菫ママ「私もマキちゃんとお話ししてたいわぁー」
酒焼けした野太い完全なる男声で甘ったるい喋り方をされるとゾゾッと悪寒が走る。
百目鬼「マキ!何抱きついてやがんだ、離れろ!」
マキ「なんでぇ?」
反抗的なマキ。どうやら俺を怒らせたいらしい。
百目鬼「とにかく離れろ」
菫ママ「ちょっと神、乙女同士が抱き合ってるだけじゃない、器のちっちゃい男ね」
百目鬼「お前はれっきとした男だ、化粧じゃ誤魔化せないほど男丸出しだろうが」
菫ママ「なんだとこの若造が!!」
本性丸出しのヤクザも尻尾を巻きそうな怒鳴り声を出した菫、だがマキに止められて我に帰ると、「私ったらっ、テヘペロ♪」ってな気色の悪いぶりっ子になりやがる。

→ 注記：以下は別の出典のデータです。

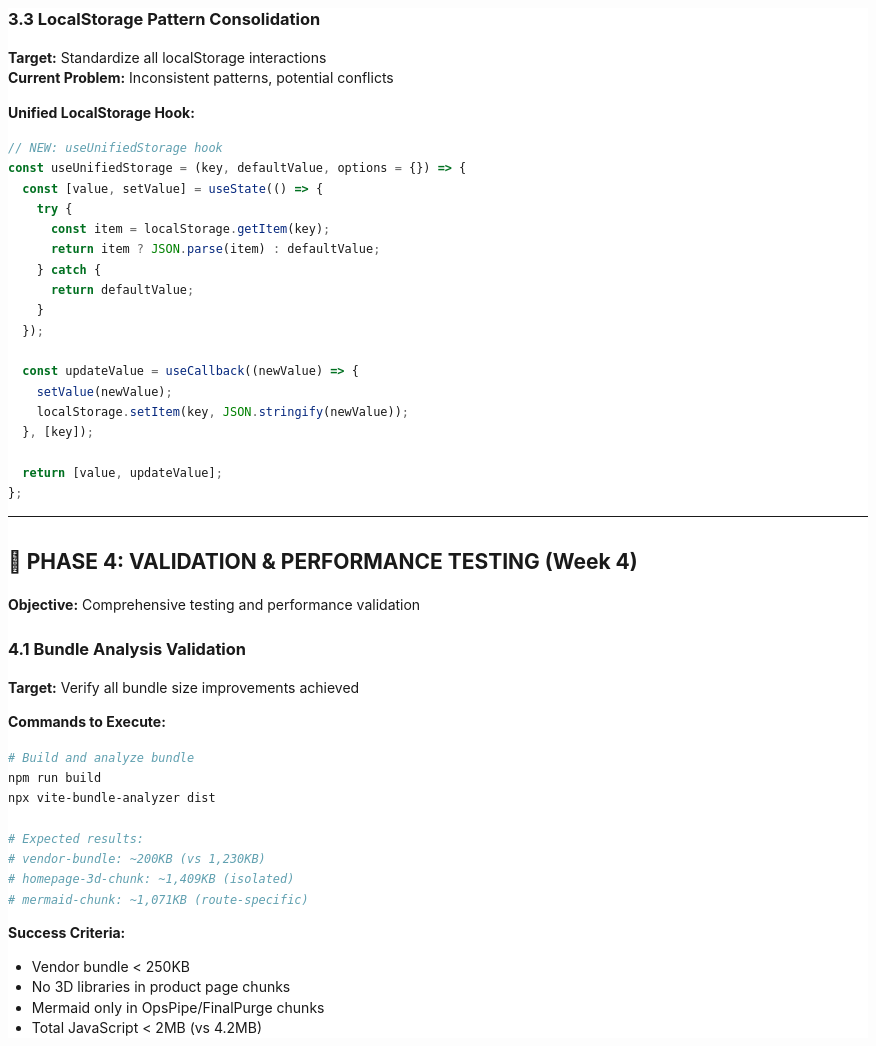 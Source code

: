 ### 3.3 LocalStorage Pattern Consolidation
**Target:** Standardize all localStorage interactions  
**Current Problem:** Inconsistent patterns, potential conflicts

**Unified LocalStorage Hook:**
```javascript
// NEW: useUnifiedStorage hook
const useUnifiedStorage = (key, defaultValue, options = {}) => {
  const [value, setValue] = useState(() => {
    try {
      const item = localStorage.getItem(key);
      return item ? JSON.parse(item) : defaultValue;
    } catch {
      return defaultValue;
    }
  });
  
  const updateValue = useCallback((newValue) => {
    setValue(newValue);
    localStorage.setItem(key, JSON.stringify(newValue));
  }, [key]);
  
  return [value, updateValue];
};
```

---

## 🧪 PHASE 4: VALIDATION & PERFORMANCE TESTING (Week 4)
**Objective:** Comprehensive testing and performance validation

### 4.1 Bundle Analysis Validation
**Target:** Verify all bundle size improvements achieved

**Commands to Execute:**
```bash
# Build and analyze bundle
npm run build
npx vite-bundle-analyzer dist

# Expected results:
# vendor-bundle: ~200KB (vs 1,230KB)
# homepage-3d-chunk: ~1,409KB (isolated)
# mermaid-chunk: ~1,071KB (route-specific)
```

**Success Criteria:**
- Vendor bundle < 250KB
- No 3D libraries in product page chunks
- Mermaid only in OpsPipe/FinalPurge chunks
- Total JavaScript < 2MB (vs 4.2MB)
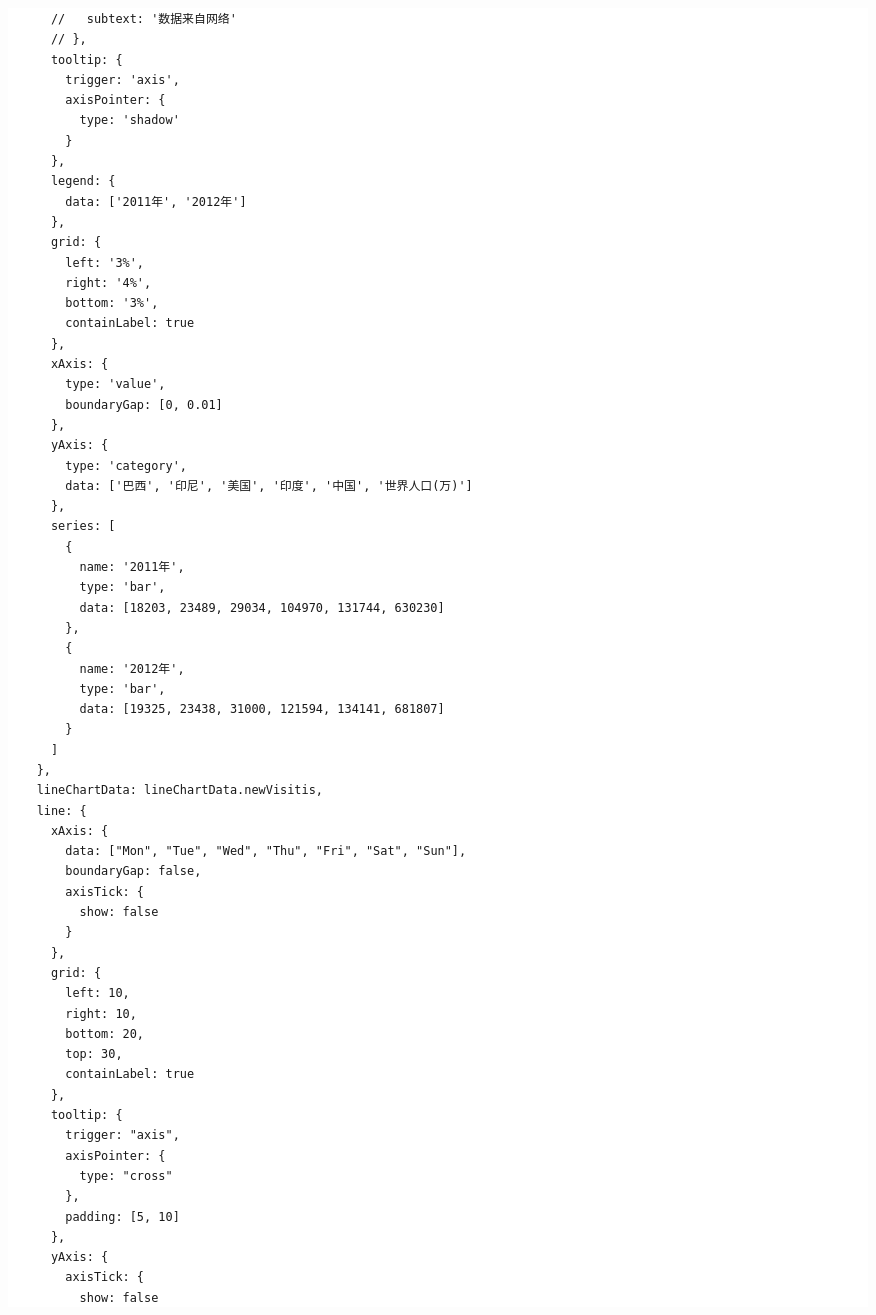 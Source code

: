           //   subtext: '数据来自网络'
          // },
          tooltip: {
            trigger: 'axis',
            axisPointer: {
              type: 'shadow'
            }
          },
          legend: {
            data: ['2011年', '2012年']
          },
          grid: {
            left: '3%',
            right: '4%',
            bottom: '3%',
            containLabel: true
          },
          xAxis: {
            type: 'value',
            boundaryGap: [0, 0.01]
          },
          yAxis: {
            type: 'category',
            data: ['巴西', '印尼', '美国', '印度', '中国', '世界人口(万)']
          },
          series: [
            {
              name: '2011年',
              type: 'bar',
              data: [18203, 23489, 29034, 104970, 131744, 630230]
            },
            {
              name: '2012年',
              type: 'bar',
              data: [19325, 23438, 31000, 121594, 134141, 681807]
            }
          ]
        },
        lineChartData: lineChartData.newVisitis,
        line: {
          xAxis: {
            data: ["Mon", "Tue", "Wed", "Thu", "Fri", "Sat", "Sun"],
            boundaryGap: false,
            axisTick: {
              show: false
            }
          },
          grid: {
            left: 10,
            right: 10,
            bottom: 20,
            top: 30,
            containLabel: true
          },
          tooltip: {
            trigger: "axis",
            axisPointer: {
              type: "cross"
            },
            padding: [5, 10]
          },
          yAxis: {
            axisTick: {
              show: false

菫ママ「あんた、何処まで嫉妬するの?そのうちマキちゃんと目が合った人みんなに噛み付いて歩くつもり?」
…。可能性を否定できない。
そう思っていたら、その心を読むかのように、賢史が笑い出す。
賢史「許してやってよ菫ママ。神はお子ちゃまなんだ、オモチャが手放せないガキなんだよ。誰にも貸してやらずに一人占めするようなガキンチョなの」
そう言いながら、菫と抱き合ってるマキの肩を抱いて自分の腕の中に引き寄せた。
すぐさま睨みつけると、賢史は鼻で笑う。
賢史「だから、リハビリしろよ。マキちゃんを一人占めしっぱなしにはいかないだろ?」
百目鬼「離れろ賢史」
賢史「おいおい、肩抱いてるだけだろ?」
なぜか、賢史に肩を抱かれて大人しくしてるマキ。
俺がこんなに不機嫌なのに、賢史の手を払おうとしない。
百目鬼「…マキ、帰るぞ」
賢史「そうピリピリしなさんな、なんだよ、肩抱くのダメ?なら手を繋ぐのは?」
百目鬼「ふざけんな」
賢史「撫で撫でするのは?」
百目鬼「いい加減にしろ」
賢史「何々?隣にいるのも駄目?」
百目鬼「賢史!」
賢史「おー怖ッ」
お手上げだってやっと賢史が両手を挙げて離れた。
百目鬼「マキ、帰るぞ」
マキ「…」
百目鬼「マキ」
マキ「……、…して…くれたら…帰る」
百目鬼「あ?」
マキはボソボソ何か言ったが聞こえず、もう一度言えと言ったら、マキは、ヘラヘラ笑ってとんでもないことを言い出した。
マキ「キスして抱っこしてくれたら帰る」
百目鬼「はぁあッ!?」
冗談だろ?!
驚いた俺がマキを睨むと、マキはヘラヘラしながらも真剣な目で俺を見てる。
冗談じゃないならなおさら悪い。